If you're using a particular markup language, how do you make sure you use only the proper element and attribute names, properly nested? You validate your XML document against a schema, which contains the the grammar (and vocabulary) for that particular markup language. There a few different formats for schemas, the most well-known of which in the world of documents (as opposed to data) is a DTD (Document Type Definition). More specifically, the schema specifies:

which elements may nest inside of others
in what order these elements must occur
how many times they may repeat
what attributes they may have
what values those attributes may have

Do you really need to validate your documents to make sure they follow such rules? Doing so helps you prevent errors in creating your XML, and if you ensure that all of your documents follow a consistent structure, you can, for example, easily find all personal or place names, or make sure all of your letters have both senders and recipients. XML is helpful for publishers trying to create consistent output (since you can associate a particular formatting style with a particular element), and it's helpful for scholars using the markup to perform searches that can't be done just by "searching the full text."

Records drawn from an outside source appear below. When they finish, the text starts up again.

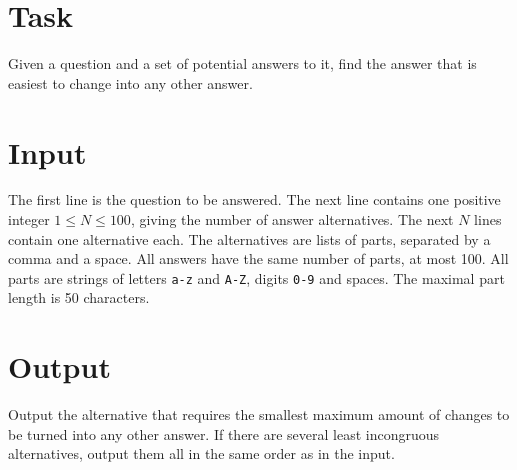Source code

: \section*{Task}
Given a question and a set of potential answers to it, find the answer that is easiest to change
into any other answer.

\section*{Input}
The first line is the question to be answered. The next line contains one positive integer $1 \leq N
\leq 100$, giving the number of answer alternatives. The next $N$ lines contain one alternative each.
The alternatives are lists of parts, separated by a comma and a space. All answers have
the same number of parts, at most 100. All parts are strings of letters \texttt{a-z} and
\texttt{A-Z}, digits \texttt{0-9} and spaces. The maximal part length is 50 characters.

\section*{Output}

Output the alternative that requires the smallest maximum amount of changes to be turned into any
other answer. If there are several least incongruous alternatives, output them all in the same order as in the input.
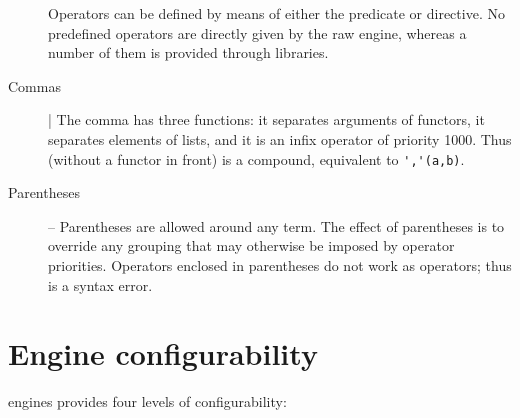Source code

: \begin{description}
Operators can be defined by means of either the  predicate or directive.
%
No predefined operators are directly given by the raw \tuprolog{} engine, whereas a number of them is provided through libraries.

\item[Commas] |
The comma has three functions: it separates arguments of functors, it separates elements of lists, and it is an infix operator of priority 1000.
%
Thus  (without a functor in front) is a compound, equivalent to \verb|','(a,b)|.

\item[Parentheses] -- Parentheses are allowed around any term.
%
The effect of parentheses is to override any grouping that may
otherwise be imposed by operator priorities.
%
Operators enclosed in parentheses do not work as operators;
thus  is a syntax error.
\end{description}

\section{Engine configurability}
\label{sec:engine-configurability}
\tuprolog{} engines provides four levels of configurability:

XML works very well for marking up regularly structured texts for which you wish to maintain a consistent structure, such as whitepapers, scholarly journal articles, sonnets, and tax forms. It works less well for representing creative works that violate conventions, such as postmodern novels and certain non-verse poetry. Representing primary source documents can also be quite difficult. However, there isn't really a better way to represent these difficult cases and still process them with a computer than by using XML, and for the kinds of documents that humanists are concerned with, the de facto standard markup language, recommended by the Modern Language Association and the National Endowment for the Humanities in the US, is the Text Encoding Initiative (TEI) Guidelines. The Guidelines are massive and overwhelming, with much detail about various ways you might handle primary source documents and specific annotations needed only for scholarly analysis. People sometimes find TEI more frustrating than markup languages used in other domains because it isn't a finite standard but rather a framework that is designed to be customized for your needs, and because it often provides more than one way to do what appears to be the same thing in order to accommodate the needs of different scholars. Still, that powerful framework for customization, which allows local changes to be kept in sync with modifications to the base system, allows users to meet specific needs in a text encoding project while striving toward interoperability with the larger body of scholarly literature.

Want to learn more? See TEI by Example for some examples of XML in use, or see What is XML and why should humanities scholars care? for a more in-depth version of what's above.

[1] This quotation is often attributed to Dan Connolly of the World Wide Web Consortium (W3C), the standards group that maintains the XML specification.

[2] Microsoft Word allows character styles within paragraph styles but no more than these two levels of nesting.

[3] For the linguistically inclined, XML is akin to Universal Grammar in Chomskyan linguistics: a basic framework, with a few inviolable rules, on which a particular language is built.